Страница 93 из 93
Мы молчали, пораженные, потрясенные и — чего там скрывать — изрядно напуганные этим божественным бешенством. Казалось вполне возможным, что, скажи мы чего не так, Вала тут же уберет свой магический барьер, и тогда… Поглядев на кипящие за бортом воды Магуса, я прекрасно представил, что будет. Из прыгнувших за борт спаслись лишь те, кто сразу же поплыл к противоположному берегу. Остальные беззвучно разевали рты в мучительном крике. Я, содрогнувшись, отвел взгляд. Надо отдать должное Фланнери. Он единственный из нас нашел в себе силы ответить. И ответить не дрогнув, глядя ей прямо в глаза. Его волнение выдавали лишь побелевшие на посохе пальцы.
— Вина лежит только на мне, о богиня. Мои братья несведущи в магии и не могли предвидеть последствий. Но я… я должен был предусмотреть такое развитие…
Выражение ее лица немного смягчилось, но в голосе все еще звучал гнев.
— Да, уж от кого-кого, но от тебя, Фланнери, я никак не ожидала подобной глупости. Ты-то ведь должен понимать: нельзя играть с огнем, обожжешься. — Богиня совсем по-человечески сделала глубокий вздох и, успокоившись, продолжила, чеканя слова: — Сейчас я подыму волну и умчу вашу шнеку далеко в озеро, чтобы вы могли продолжить свой Путь, но сперва оглянитесь и полюбуйтесь на дело рук своих.
При этих ее словах накрывший нас купол потемнел, и мы обернулись, не боясь ослепнуть, не прикрывая глаз и даже не щурясь.

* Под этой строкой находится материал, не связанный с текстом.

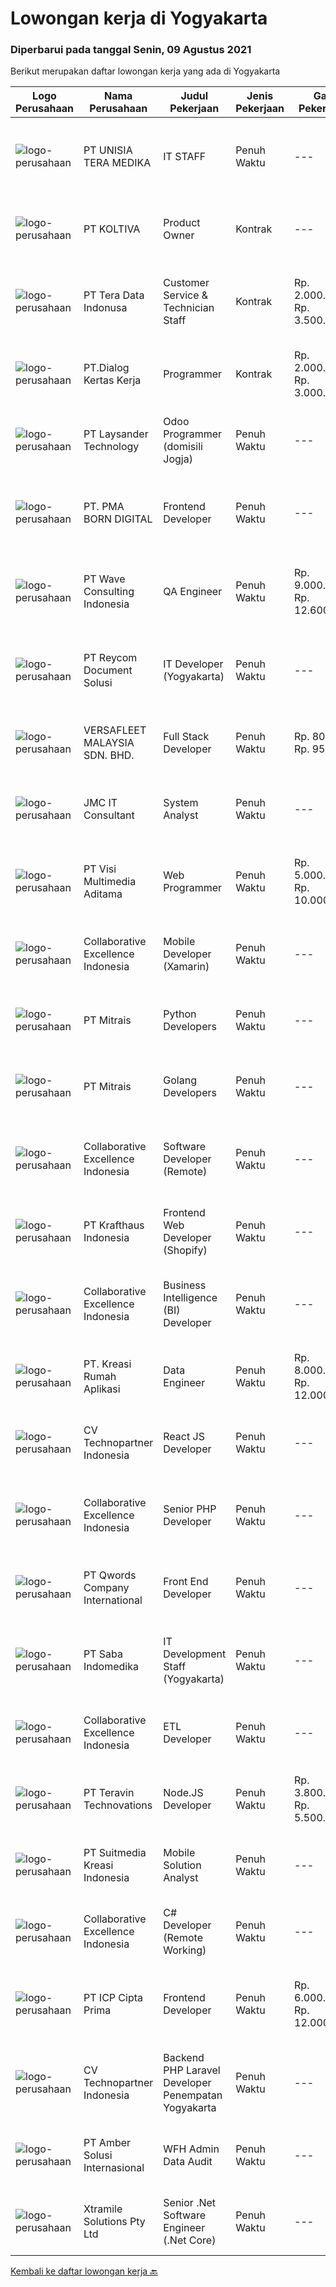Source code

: 
  # Lowongan kerja di Yogyakarta

  ### Diperbarui pada tanggal Senin, 09 Agustus 2021

  Berikut merupakan daftar lowongan kerja yang ada di Yogyakarta

  |Logo Perusahaan | Nama Perusahaan | Judul Pekerjaan | Jenis Pekerjaan | Gaji Pekerjaan | Lokasi | Deskripsi | Tanggal diunggah | Pranala |
  | -------------- | --------------- | --------------- | --------- | --------- | -------------- | ------- | ----------- | ----------- |
  |![logo-perusahaan](https://image-service-cdn.seek.com.au/76145e692f6b39aa1d40167957a970cd6ba1f7a3/ee4dce1061f3f616224767ad58cb2fc751b8d2dc)|PT UNISIA TERA MEDIKA|IT STAFF|Penuh Waktu|---|Sleman|PT UNISIA TERA MEDIKAadalah anak perusahaan PT Unisia Medika Farma – Rumah Sakit “JIH” yang bergerak di bidang Teknologi Informasi untuk Sistem...|Jumat, 06 Agustus 2021|https://www.jobstreet.co.id/id/job/it-staff-3595277?token=0~adaeb911-7db0-4ae3-9199-eed7d9d3b9a7&sectionRank=1&jobId=jobstreet-id-job-3595277|
|![logo-perusahaan](https://image-service-cdn.seek.com.au/c722a803b1d921d6d97b57b4df8a14b7a3bb09c5/ee4dce1061f3f616224767ad58cb2fc751b8d2dc)|PT KOLTIVA|Product Owner|Kontrak|---|Yogyakarta|Responsibilities:Product Owner responsibility is to ensures their products offer optimal value to potential customers. Interface with customers,...|Jumat, 06 Agustus 2021|https://www.jobstreet.co.id/id/job/product-owner-3582719?token=0~adaeb911-7db0-4ae3-9199-eed7d9d3b9a7&sectionRank=2&jobId=jobstreet-id-job-3582719|
|![logo-perusahaan](https://image-service-cdn.seek.com.au/a0bb372251f3200733a3d47ff2480ae6bf58bbc6/ee4dce1061f3f616224767ad58cb2fc751b8d2dc)|PT Tera Data Indonusa|Customer Service & Technician Staff|Kontrak|Rp. 2.000.000-Rp. 3.500.000|Yogyakarta|Deskripsi Pekerjaan: Fast respon dalam menerima keluhan pelanggan. Menerima dan menjawab telepon masuk. Mampu bekerjasama dengan divisi lain termasuk...|Kamis, 05 Agustus 2021|https://www.jobstreet.co.id/id/job/customer-service-technician-staff-3594542?token=0~adaeb911-7db0-4ae3-9199-eed7d9d3b9a7&sectionRank=3&jobId=jobstreet-id-job-3594542|
|![logo-perusahaan](https://image-service-cdn.seek.com.au/ff2a35588c4e0e3d09a7c564f18a478ed1eedb63/ee4dce1061f3f616224767ad58cb2fc751b8d2dc)|PT.Dialog Kertas Kerja|Programmer|Kontrak|Rp. 2.000.000-Rp. 3.000.000|Yogyakarta|Back End Programmer :Deskripsi Pekerjaan : Membuat spesifikasi teknis dari suatu program (software), aplikasi atau sistem; Melakukan perancangan dan...|Jumat, 06 Agustus 2021|https://www.jobstreet.co.id/id/job/programmer-3587369?token=0~adaeb911-7db0-4ae3-9199-eed7d9d3b9a7&sectionRank=4&jobId=jobstreet-id-job-3587369|
|![logo-perusahaan](https://image-service-cdn.seek.com.au/188a74a077f27d8848c0d2064a064a4fe1c3bbf1/ee4dce1061f3f616224767ad58cb2fc751b8d2dc)|PT Laysander Technology|Odoo Programmer (domisili Jogja)|Penuh Waktu|---|Yogyakarta|Suka Coding, User Friendly Oriented, Develop Program yang berdampak bagi orang banyak?Jadilah Odoo Developer di Laysander Practical Business...|Sabtu, 07 Agustus 2021|https://www.jobstreet.co.id/id/job/odoo-programmer-domisili-jogja-3584253?token=0~adaeb911-7db0-4ae3-9199-eed7d9d3b9a7&sectionRank=5&jobId=jobstreet-id-job-3584253|
|![logo-perusahaan](https://image-service-cdn.seek.com.au/b06d4c41949c7f6fab191a47bd15ecde816cdbde/ee4dce1061f3f616224767ad58cb2fc751b8d2dc)|PT. PMA BORN DIGITAL|Frontend Developer|Penuh Waktu|---|Yogyakarta|We are looking for a frontend developer: You have expert knowledge of JavaScript, HTML/CSS and CSS preprocessors (SASS) You have experience with...|Minggu, 08 Agustus 2021|https://www.jobstreet.co.id/id/job/frontend-developer-3589759?token=0~adaeb911-7db0-4ae3-9199-eed7d9d3b9a7&sectionRank=6&jobId=jobstreet-id-job-3589759|
|![logo-perusahaan](https://image-service-cdn.seek.com.au/d2e13c1755cfcfdfcb7b7635f1ecbc768f39f325/ee4dce1061f3f616224767ad58cb2fc751b8d2dc)|PT Wave Consulting Indonesia|QA Engineer|Penuh Waktu|Rp. 9.000.000-Rp. 12.600.000|Jakarta Barat|Job Highlights Young and energetic team, with attractive package Employee's Growth Flexible Working Place Allow WFH Provide Medical, BPJS TK, Tax PPh...|Jumat, 06 Agustus 2021|https://www.jobstreet.co.id/id/job/qa-engineer-3595209?token=0~adaeb911-7db0-4ae3-9199-eed7d9d3b9a7&sectionRank=7&jobId=jobstreet-id-job-3595209|
|![logo-perusahaan](https://image-service-cdn.seek.com.au/ecf6d71f6299b6febdc8e2a576a705f0519ee0ee/ee4dce1061f3f616224767ad58cb2fc751b8d2dc)|PT Reycom Document Solusi|IT Developer (Yogyakarta)|Penuh Waktu|---|Yogyakarta|Qualfication Candidate must possess at least Bachelor's Degree in Engineering (Computer/Telecommunication), Computer Science/Information Technology or...|Sabtu, 07 Agustus 2021|https://www.jobstreet.co.id/id/job/it-developer-yogyakarta-3584243?token=0~adaeb911-7db0-4ae3-9199-eed7d9d3b9a7&sectionRank=8&jobId=jobstreet-id-job-3584243|
|![logo-perusahaan](https://image-service-cdn.seek.com.au/00549c23353df13ea823b9c1e5ee414bcabdc502/ee4dce1061f3f616224767ad58cb2fc751b8d2dc)|VERSAFLEET MALAYSIA SDN. BHD.|Full Stack Developer|Penuh Waktu|Rp. 800-Rp. 950|Jakarta Raya|FULL STACK DEVELOPERWe are looking for sharp, creative folks who learn fast and are independent to join a tech-savvy team of geeks full of energy,...|Jumat, 06 Agustus 2021|https://www.jobstreet.co.id/id/job/full-stack-developer-4628952/origin/my?token=0~adaeb911-7db0-4ae3-9199-eed7d9d3b9a7&sectionRank=9&jobId=jobstreet-my-job-4628952|
|![logo-perusahaan](https://image-service-cdn.seek.com.au/a2204a6f248fedfcfbb4d393e68e7d11a2931c9a/ee4dce1061f3f616224767ad58cb2fc751b8d2dc)|JMC IT Consultant|System Analyst|Penuh Waktu|---|Bantul|Greetings!We are growing IT Consultant that focused on E-Gov industry. Within 12 years, we are already helping more than 300 IT development in...|Kamis, 05 Agustus 2021|https://www.jobstreet.co.id/id/job/system-analyst-3581615?token=0~adaeb911-7db0-4ae3-9199-eed7d9d3b9a7&sectionRank=10&jobId=jobstreet-id-job-3581615|
|![logo-perusahaan](https://image-service-cdn.seek.com.au/b8528c389ba1b59ec14f571684d5a518b5b2a7b1/ee4dce1061f3f616224767ad58cb2fc751b8d2dc)|PT Visi Multimedia Aditama|Web Programmer|Penuh Waktu|Rp. 5.000.000-Rp. 10.000.000|Bali|Requirements: Candidate must possess at least a Diploma, Bachelor's Degree, Art/ Design/ Creative Multimedia, Computer Science/Information Technology,...|Minggu, 08 Agustus 2021|https://www.jobstreet.co.id/id/job/web-programmer-3589307?token=0~adaeb911-7db0-4ae3-9199-eed7d9d3b9a7&sectionRank=11&jobId=jobstreet-id-job-3589307|
|![logo-perusahaan](https://image-service-cdn.seek.com.au/7145b1ba6bc0dbd678e2bf86d776dd2b1b9b81f6/ee4dce1061f3f616224767ad58cb2fc751b8d2dc)|Collaborative Excellence Indonesia|Mobile Developer (Xamarin)|Penuh Waktu|---|Jakarta Raya|Responsibilities: Capable of understanding and delivering development according to plan Understanding software development lifecycle, solution,...|Sabtu, 07 Agustus 2021|https://www.jobstreet.co.id/id/job/mobile-developer-xamarin-3587938?token=0~adaeb911-7db0-4ae3-9199-eed7d9d3b9a7&sectionRank=12&jobId=jobstreet-id-job-3587938|
|![logo-perusahaan](https://image-service-cdn.seek.com.au/969b0c47f133a1e0155056a5d964c63953dd6304/ee4dce1061f3f616224767ad58cb2fc751b8d2dc)|PT Mitrais|Python Developers|Penuh Waktu|---|Jakarta Raya|Build your Career with Mitrais !  We're looking for experienced Python Developers to be part of our team. What will you be doing?  Liasing with...|Jumat, 06 Agustus 2021|https://www.jobstreet.co.id/id/job/python-developers-3582489?token=0~adaeb911-7db0-4ae3-9199-eed7d9d3b9a7&sectionRank=13&jobId=jobstreet-id-job-3582489|
|![logo-perusahaan](https://image-service-cdn.seek.com.au/969b0c47f133a1e0155056a5d964c63953dd6304/ee4dce1061f3f616224767ad58cb2fc751b8d2dc)|PT Mitrais|Golang Developers|Penuh Waktu|---|Bali|Build your Career with Mitrais!We're looking for experienced Golang Developers to be part of our team. What will you be doing? Liaising with...|Jumat, 06 Agustus 2021|https://www.jobstreet.co.id/id/job/golang-developers-3587780?token=0~adaeb911-7db0-4ae3-9199-eed7d9d3b9a7&sectionRank=14&jobId=jobstreet-id-job-3587780|
|![logo-perusahaan](https://image-service-cdn.seek.com.au/7145b1ba6bc0dbd678e2bf86d776dd2b1b9b81f6/ee4dce1061f3f616224767ad58cb2fc751b8d2dc)|Collaborative Excellence Indonesia|Software Developer (Remote)|Penuh Waktu|---|Jawa Timur|Responsibilities: Work with Product Management and Products Engineering teams to design, develop, maintain and enhance web-based and mobile-based...|Sabtu, 07 Agustus 2021|https://www.jobstreet.co.id/id/job/software-developer-remote-3587937?token=0~adaeb911-7db0-4ae3-9199-eed7d9d3b9a7&sectionRank=15&jobId=jobstreet-id-job-3587937|
|![logo-perusahaan](https://image-service-cdn.seek.com.au/bef45686e3919076089a028d297160d83ed7cc14/ee4dce1061f3f616224767ad58cb2fc751b8d2dc)|PT Krafthaus Indonesia|Frontend Web Developer (Shopify)|Penuh Waktu|---|Yogyakarta|Job Description Work with development teams and product managers to ideate software solutions Build the front-end of the website through appealing...|Sabtu, 07 Agustus 2021|https://www.jobstreet.co.id/id/job/frontend-web-developer-shopify-3588116?token=0~adaeb911-7db0-4ae3-9199-eed7d9d3b9a7&sectionRank=16&jobId=jobstreet-id-job-3588116|
|![logo-perusahaan](https://image-service-cdn.seek.com.au/7145b1ba6bc0dbd678e2bf86d776dd2b1b9b81f6/ee4dce1061f3f616224767ad58cb2fc751b8d2dc)|Collaborative Excellence Indonesia|Business Intelligence (BI) Developer|Penuh Waktu|---|Bali|Job Description Develops or modifies data models, ETL processes, and BI tool solutions. Ensures appropriate documentation for all development and...|Minggu, 08 Agustus 2021|https://www.jobstreet.co.id/id/job/business-intelligence-bi-developer-3588900?token=0~adaeb911-7db0-4ae3-9199-eed7d9d3b9a7&sectionRank=17&jobId=jobstreet-id-job-3588900|
|![logo-perusahaan](https://image-service-cdn.seek.com.au/13f7466ed464c1e6442064fa0564efac70e6da12/ee4dce1061f3f616224767ad58cb2fc751b8d2dc)|PT. Kreasi Rumah Aplikasi|Data Engineer|Penuh Waktu|Rp. 8.000.000-Rp. 12.000.000|Bantul|Bertanggung jawab mengolah data dan data pipeline untuk memastikan data compliance sesuai dengan standar data, standar arsitektural data, dan...|Sabtu, 07 Agustus 2021|https://www.jobstreet.co.id/id/job/data-engineer-3584242?token=0~adaeb911-7db0-4ae3-9199-eed7d9d3b9a7&sectionRank=18&jobId=jobstreet-id-job-3584242|
|![logo-perusahaan](https://image-service-cdn.seek.com.au/58a9f0f7c563607255b18c1090a985c42d17b7c8/ee4dce1061f3f616224767ad58cb2fc751b8d2dc)|CV Technopartner Indonesia|React JS Developer|Penuh Waktu|---|Yogyakarta|Job Description &amp; Requirements :  Experience in using React JS, Javascript, CSS Create reusable, efficient, and performable codes Collaborate with...|Minggu, 08 Agustus 2021|https://www.jobstreet.co.id/id/job/react-js-developer-3589161?token=0~adaeb911-7db0-4ae3-9199-eed7d9d3b9a7&sectionRank=19&jobId=jobstreet-id-job-3589161|
|![logo-perusahaan](https://image-service-cdn.seek.com.au/7145b1ba6bc0dbd678e2bf86d776dd2b1b9b81f6/ee4dce1061f3f616224767ad58cb2fc751b8d2dc)|Collaborative Excellence Indonesia|Senior PHP Developer|Penuh Waktu|---|Jawa Timur|Responsibilities: Work with Business/Product Owners/product development team/Project Manager to design, develop, maintain and enhance web-based &amp;...|Sabtu, 07 Agustus 2021|https://www.jobstreet.co.id/id/job/senior-php-developer-3588892?token=0~adaeb911-7db0-4ae3-9199-eed7d9d3b9a7&sectionRank=20&jobId=jobstreet-id-job-3588892|
|![logo-perusahaan](https://image-service-cdn.seek.com.au/aea0d289c424aa6d3a94988c859ad854e0b0d758/ee4dce1061f3f616224767ad58cb2fc751b8d2dc)|PT Qwords Company International|Front End Developer|Penuh Waktu|---|Sleman|Job Description Participate in the entire application life cycle, focusing on coding and debugging Write clean code to develop responsive web design...|Jumat, 06 Agustus 2021|https://www.jobstreet.co.id/id/job/front-end-developer-3594982?token=0~adaeb911-7db0-4ae3-9199-eed7d9d3b9a7&sectionRank=21&jobId=jobstreet-id-job-3594982|
|![logo-perusahaan](https://image-service-cdn.seek.com.au/fd4e0e8b1c4e3845b01f36c504d8073041e3b470/ee4dce1061f3f616224767ad58cb2fc751b8d2dc)|PT Saba Indomedika|IT Development Staff (Yogyakarta)|Penuh Waktu|---|Yogyakarta|Deskripsi Pekerjaan Membuat program untuk kebutuhan perusahaan khususnya aplikasi Finance Memformulasikan spesifikasi program dan basic prototypes...|Rabu, 04 Agustus 2021|https://www.jobstreet.co.id/id/job/it-development-staff-yogyakarta-3585518?token=0~adaeb911-7db0-4ae3-9199-eed7d9d3b9a7&sectionRank=22&jobId=jobstreet-id-job-3585518|
|![logo-perusahaan](https://image-service-cdn.seek.com.au/7145b1ba6bc0dbd678e2bf86d776dd2b1b9b81f6/ee4dce1061f3f616224767ad58cb2fc751b8d2dc)|Collaborative Excellence Indonesia|ETL Developer|Penuh Waktu|---|Bali|Job Description Developing database objects and creates and automate ETL processes Develop and execute database queries and conduct analysis Provides...|Sabtu, 07 Agustus 2021|https://www.jobstreet.co.id/id/job/etl-developer-3587939?token=0~adaeb911-7db0-4ae3-9199-eed7d9d3b9a7&sectionRank=23&jobId=jobstreet-id-job-3587939|
|![logo-perusahaan](https://image-service-cdn.seek.com.au/00c5fccd7e7da99c6c551506f244b709f37b24cb/ee4dce1061f3f616224767ad58cb2fc751b8d2dc)|PT Teravin Technovations|Node.JS Developer|Penuh Waktu|Rp. 3.800.000-Rp. 5.500.000|Jakarta Pusat|Requirements: Minimum 1 year experience in using Node.Js Good in English Creative Person, problem solving, good attitude, eager to learn Able to...|Jumat, 06 Agustus 2021|https://www.jobstreet.co.id/id/job/node-js-developer-3582794?token=0~adaeb911-7db0-4ae3-9199-eed7d9d3b9a7&sectionRank=24&jobId=jobstreet-id-job-3582794|
|![logo-perusahaan](https://image-service-cdn.seek.com.au/d1d6d9e7af7147dee7b7111b97e67641fcf252e0/ee4dce1061f3f616224767ad58cb2fc751b8d2dc)|PT Suitmedia Kreasi Indonesia|Mobile Solution Analyst|Penuh Waktu|---|Jakarta Raya|Role: You will analyze, design, and deliver high-quality mobile applications. Responsibilities: Conduct research to understand what clients need and...|Rabu, 04 Agustus 2021|https://www.jobstreet.co.id/id/job/mobile-solution-analyst-3593010?token=0~adaeb911-7db0-4ae3-9199-eed7d9d3b9a7&sectionRank=25&jobId=jobstreet-id-job-3593010|
|![logo-perusahaan](https://image-service-cdn.seek.com.au/7145b1ba6bc0dbd678e2bf86d776dd2b1b9b81f6/ee4dce1061f3f616224767ad58cb2fc751b8d2dc)|Collaborative Excellence Indonesia|C# Developer (Remote Working)|Penuh Waktu|---|Jakarta Raya|Responsibilities: Design, coding, and testing of modules for various components of our product framework Capable of understanding and delivering...|Jumat, 06 Agustus 2021|https://www.jobstreet.co.id/id/job/c-developer-remote-working-3587383?token=0~adaeb911-7db0-4ae3-9199-eed7d9d3b9a7&sectionRank=26&jobId=jobstreet-id-job-3587383|
|![logo-perusahaan](https://image-service-cdn.seek.com.au/93e6dad843d24e4594bfcaa869dd5928ad23e0e4/ee4dce1061f3f616224767ad58cb2fc751b8d2dc)|PT ICP Cipta Prima|Frontend Developer|Penuh Waktu|Rp. 6.000.000-Rp. 12.000.000|Yogyakarta|Persyaratan- Mampu menghasilkan kode berkualitas tinggi &amp; terukur- Pemahaman yang baik tentang UI responsif- Pemahaman yang baik tentang aliran...|Jumat, 06 Agustus 2021|https://www.jobstreet.co.id/id/job/frontend-developer-3595511?token=0~adaeb911-7db0-4ae3-9199-eed7d9d3b9a7&sectionRank=27&jobId=jobstreet-id-job-3595511|
|![logo-perusahaan](https://image-service-cdn.seek.com.au/58a9f0f7c563607255b18c1090a985c42d17b7c8/ee4dce1061f3f616224767ad58cb2fc751b8d2dc)|CV Technopartner Indonesia|Backend PHP Laravel Developer Penempatan Yogyakarta|Penuh Waktu|---|Yogyakarta|Job Description &amp; Requirements : Build Web Application (PHP, Laravel) Experienced in making or integrating API Experienced in using versioning...|Minggu, 08 Agustus 2021|https://www.jobstreet.co.id/id/job/backend-php-laravel-developer-penempatan-yogyakarta-3589064?token=0~adaeb911-7db0-4ae3-9199-eed7d9d3b9a7&sectionRank=28&jobId=jobstreet-id-job-3589064|
|![logo-perusahaan](https://us.123rf.com/450wm/pavelstasevich/pavelstasevich1811/pavelstasevich181101027/112815900-stock-vector-no-image-available-icon-flat-vector.jpg?ver=6)|PT Amber Solusi Internasional|WFH Admin Data Audit|Penuh Waktu|---|Bali|Job Responsibilities: Data extraction, preparation, formula-calculation, formatting, cleaning up (this can be for item master data, pricing, customer...|Rabu, 04 Agustus 2021|https://www.jobstreet.co.id/id/job/wfh-admin-data-audit-3592720?token=0~adaeb911-7db0-4ae3-9199-eed7d9d3b9a7&sectionRank=29&jobId=jobstreet-id-job-3592720|
|![logo-perusahaan](https://image-service-cdn.seek.com.au/886dbb766c5bd832cea6f1bb5b5374b094ca8917/ee4dce1061f3f616224767ad58cb2fc751b8d2dc)|Xtramile Solutions Pty Ltd|Senior .Net Software Engineer (.Net Core)|Penuh Waktu|---|Bali|Innovative job opportunity offering a high salary package, attractive bonus remuneration and full remote working arrangement.This role will help...|Jumat, 06 Agustus 2021|https://www.jobstreet.co.id/id/job/senior-net-software-engineer-net-core-3582548?token=0~adaeb911-7db0-4ae3-9199-eed7d9d3b9a7&sectionRank=30&jobId=jobstreet-id-job-3582548|


  [Kembali ke daftar lowongan kerja 🔙](../README.md#daftar-lowongan-kerja)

И, похоже, напрасно. Там вздымалось до самых небес неистовое пламя, от акрополя уже не осталось ничего, кроме оплавленного камня. Да, именно так. Громадные мегалиты расплавились, будто свинцовые бруски. А огонь ревел, словно негодуя на сдерживающий его магический водный круг, стремясь вырваться на волю и пожирать всё и вся, пока весь мир не превратится в прах и пепел. Глядя на лижущие небо языки пламени, я отчетливо видел мысленным взором картину гибели города и мира. Вот пожар охватывает весь Тар-Хагарт, и обезумевшие горожане мечутся в ими же созданной западне из домов и городских стен. Вот огонь проносится красно-черным валом по полям и лесам, осушая мелкие ручьи и заживо варя рыбу в кипящих водах рек и озер. Вот он уничтожает Романию и Михассен и доходит до Антии. Тут я плотно зажмурился, не желая видеть дальнейшего, но картина по-прежнему стояла у меня перед глазами как наяву, и я видел, как гибнет в огне Эстимюр, как кричат охваченные пламенем мать и Мия, Альдона и Эглейв, как… Но довольно. Все равно я бессилен передать весь ужас этой картины, хотя даже теперь, по прошествии стольких лет, я по-прежнему вижу этот холокаустон[52], стоит лишь прикрыть глаза и вспомнить. Только вспоминать об этом мне как-то не хочется. Достаточно сказать, что я видел, как гибнет в огне наш пусть и несовершенный, но все же такой прекрасный мир и как от него остается только висящий в черноте звездной ночи обугленный голый шар.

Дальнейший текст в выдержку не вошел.